The records that follow must be reproduced in full, with every picture excluded.

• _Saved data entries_
--- START ---

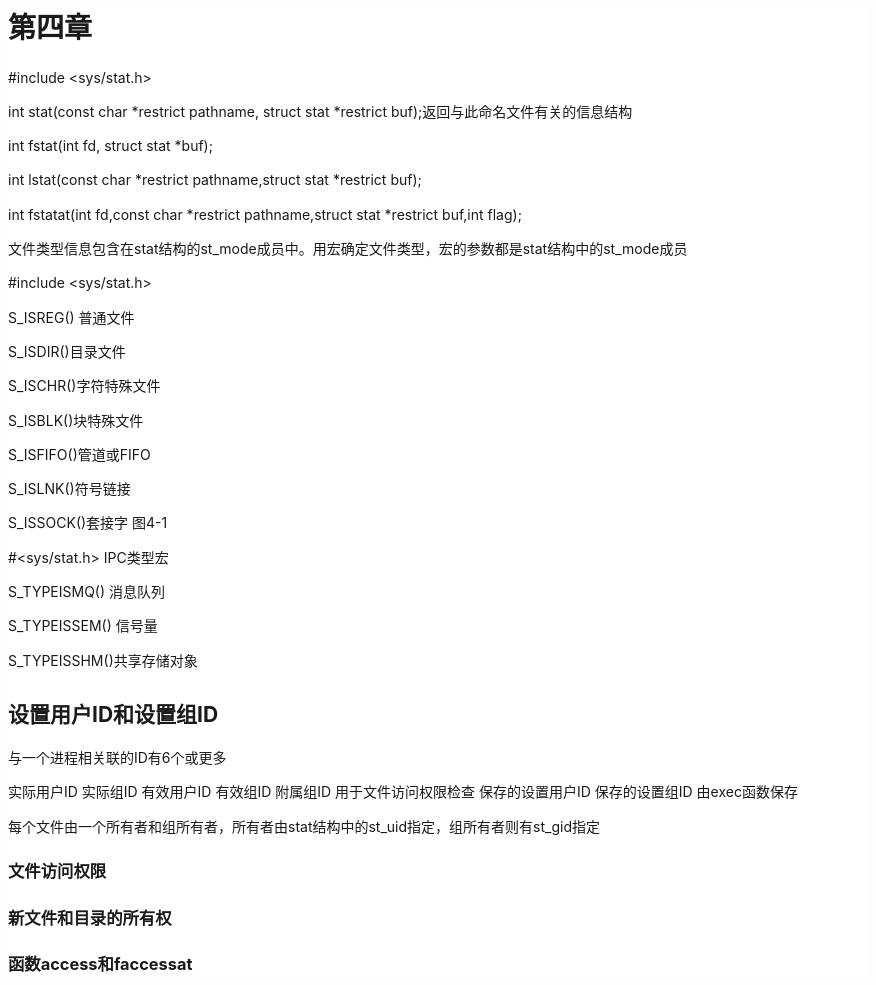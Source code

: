 
# 第四章



#include <sys/stat.h>

int stat(const char *restrict pathname, struct stat *restrict buf);返回与此命名文件有关的信息结构

int fstat(int fd, struct stat *buf);

int lstat(const char *restrict pathname,struct stat *restrict buf);

int fstatat(int fd,const char *restrict pathname,struct stat *restrict buf,int flag);



文件类型信息包含在stat结构的st_mode成员中。用宏确定文件类型，宏的参数都是stat结构中的st_mode成员

#include <sys/stat.h>

S_ISREG() 普通文件

S_ISDIR()目录文件

S_ISCHR()字符特殊文件

S_ISBLK()块特殊文件

S_ISFIFO()管道或FIFO

S_ISLNK()符号链接

S_ISSOCK()套接字		图4-1



#<sys/stat.h>		IPC类型宏

S_TYPEISMQ() 消息队列

S_TYPEISSEM() 信号量

S_TYPEISSHM()共享存储对象



## 设置用户ID和设置组ID

与一个进程相关联的ID有6个或更多

实际用户ID	实际组ID			有效用户ID 有效组ID 附属组ID 用于文件访问权限检查		保存的设置用户ID 保存的设置组ID 由exec函数保存

每个文件由一个所有者和组所有者，所有者由stat结构中的st_uid指定，组所有者则有st_gid指定



### 文件访问权限

### 新文件和目录的所有权

### 函数access和faccessat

--- END ---

• _Response_
Source code

: 
# 第四章



#include <sys/stat.h>

int stat(const char *restrict pathname, struct stat *restrict buf);返回与此命名文件有关的信息结构

int fstat(int fd, struct stat *buf);

int lstat(const char *restrict pathname,struct stat *restrict buf);

int fstatat(int fd,const char *restrict pathname,struct stat *restrict buf,int flag);



文件类型信息包含在stat结构的st_mode成员中。用宏确定文件类型，宏的参数都是stat结构中的st_mode成员

#include <sys/stat.h>

S_ISREG() 普通文件

S_ISDIR()目录文件

S_ISCHR()字符特殊文件

S_ISBLK()块特殊文件

S_ISFIFO()管道或FIFO

S_ISLNK()符号链接

S_ISSOCK()套接字		图4-1



#<sys/stat.h>		IPC类型宏

S_TYPEISMQ() 消息队列

S_TYPEISSEM() 信号量

S_TYPEISSHM()共享存储对象



## 设置用户ID和设置组ID

与一个进程相关联的ID有6个或更多

实际用户ID	实际组ID			有效用户ID 有效组ID 附属组ID 用于文件访问权限检查		保存的设置用户ID 保存的设置组ID 由exec函数保存

每个文件由一个所有者和组所有者，所有者由stat结构中的st_uid指定，组所有者则有st_gid指定



### 文件访问权限

### 新文件和目录的所有权

### 函数access和faccessat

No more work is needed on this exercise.